陽が傾きかけた夕暮れ時の淡い光を、立ち並ぶビルの窓が反射している。どこからか、懐かしい少女の拙い歌声が聴こえてくる。
遠い記憶の彼方から、色褪せた断片を取り出して手の平で弄ぶ。こうして中央線の車窓を眺めるのは、思えば20年ぶりほどになるだろうか。
四月白書」という曲でデビューした、山中すみかのイベント(当時はキャンペーンと呼んだ)に赴いたのを憶えている。
飯田橋ラムラで催されたイベントの記憶は、今でも鮮明に映像とメロディとして刻まれている。
時が過ぎても、心に残るアイドルイベント。それは、奇抜な演出や企画を施したものでなく、思いの深さに依るところが大きいのだろうか。
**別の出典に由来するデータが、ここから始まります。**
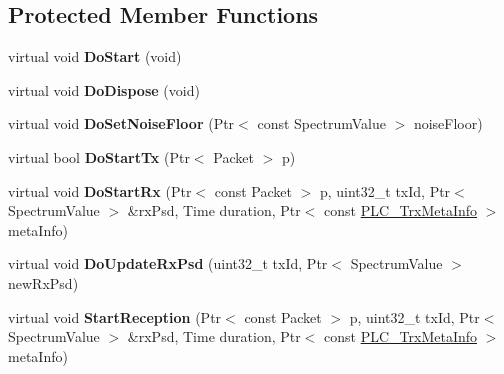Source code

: \subsection*{\-Protected \-Member \-Functions}
\begin{DoxyCompactItemize}
\item 
\hypertarget{classns3_1_1PLC__InformationRatePhy_a3bac5d0eeb36cee3bdf9a880be7495e8}{virtual void {\bfseries \-Do\-Start} (void)}\label{classns3_1_1PLC__InformationRatePhy_a3bac5d0eeb36cee3bdf9a880be7495e8}

\item 
\hypertarget{classns3_1_1PLC__InformationRatePhy_a6cb0013270e368139cf710371cf8c9ff}{virtual void {\bfseries \-Do\-Dispose} (void)}\label{classns3_1_1PLC__InformationRatePhy_a6cb0013270e368139cf710371cf8c9ff}

\item 
\hypertarget{classns3_1_1PLC__InformationRatePhy_a79700be8272f4156d23ec6356f675be9}{virtual void {\bfseries \-Do\-Set\-Noise\-Floor} (\-Ptr$<$ const \-Spectrum\-Value $>$ noise\-Floor)}\label{classns3_1_1PLC__InformationRatePhy_a79700be8272f4156d23ec6356f675be9}

\item 
\hypertarget{classns3_1_1PLC__InformationRatePhy_a1746d2858e9596d44e87e5a5c3dcdd73}{virtual bool {\bfseries \-Do\-Start\-Tx} (\-Ptr$<$ \-Packet $>$ p)}\label{classns3_1_1PLC__InformationRatePhy_a1746d2858e9596d44e87e5a5c3dcdd73}

\item 
\hypertarget{classns3_1_1PLC__InformationRatePhy_a7d14bce650ce44e393422441b83ab1a1}{virtual void {\bfseries \-Do\-Start\-Rx} (\-Ptr$<$ const \-Packet $>$ p, uint32\-\_\-t tx\-Id, \-Ptr$<$ \-Spectrum\-Value $>$ \&rx\-Psd, \-Time duration, \-Ptr$<$ const \hyperlink{classns3_1_1PLC__TrxMetaInfo}{\-P\-L\-C\-\_\-\-Trx\-Meta\-Info} $>$ meta\-Info)}\label{classns3_1_1PLC__InformationRatePhy_a7d14bce650ce44e393422441b83ab1a1}

\item 
\hypertarget{classns3_1_1PLC__InformationRatePhy_a6bc7022d2f5a664d7b0cb422758af210}{virtual void {\bfseries \-Do\-Update\-Rx\-Psd} (uint32\-\_\-t tx\-Id, \-Ptr$<$ \-Spectrum\-Value $>$ new\-Rx\-Psd)}\label{classns3_1_1PLC__InformationRatePhy_a6bc7022d2f5a664d7b0cb422758af210}

\item 
\hypertarget{classns3_1_1PLC__InformationRatePhy_a57c6636bedb4b579414371f12395a8d6}{virtual void {\bfseries \-Start\-Reception} (\-Ptr$<$ const \-Packet $>$ p, uint32\-\_\-t tx\-Id, \-Ptr$<$ \-Spectrum\-Value $>$ \&rx\-Psd, \-Time duration, \-Ptr$<$ const \hyperlink{classns3_1_1PLC__TrxMetaInfo}{\-P\-L\-C\-\_\-\-Trx\-Meta\-Info} $>$ meta\-Info)}\label{classns3_1_1PLC__InformationRatePhy_a57c6636bedb4b579414371f12395a8d6}


\end{DoxyCompactItemize}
ハロープロジェクト・キッズの活躍によって触発される、コンサート参戦への漲る欲求。パフォーマンスよりも先に、触れ合う距離感を優先させた僕は、誘惑に駆られながらも、自身の本当に求めたいものを反芻し続ける。
そんな反動もあるのか、コンサート以外のイベントに過度の期待をしがちな僕は、闇雲に参加しようとする傾向があるようだ。
次世代ユニット℃-uteのニューシングル「めぐる恋の季節」PRを目的とした全国行脚、「Cutie Circuit 2007」。
駆け抜けた夏の最後に開催されたのが、「MAGICAL CUTIE 感謝祭」。観客参加型の運動会という、一風変わったイベントである。運動苦手の虚弱体質である僕が競技に参加するはずもないが、メンバーから手渡しのお土産があると聞き、その一点にかけ応援のみの参加を決める。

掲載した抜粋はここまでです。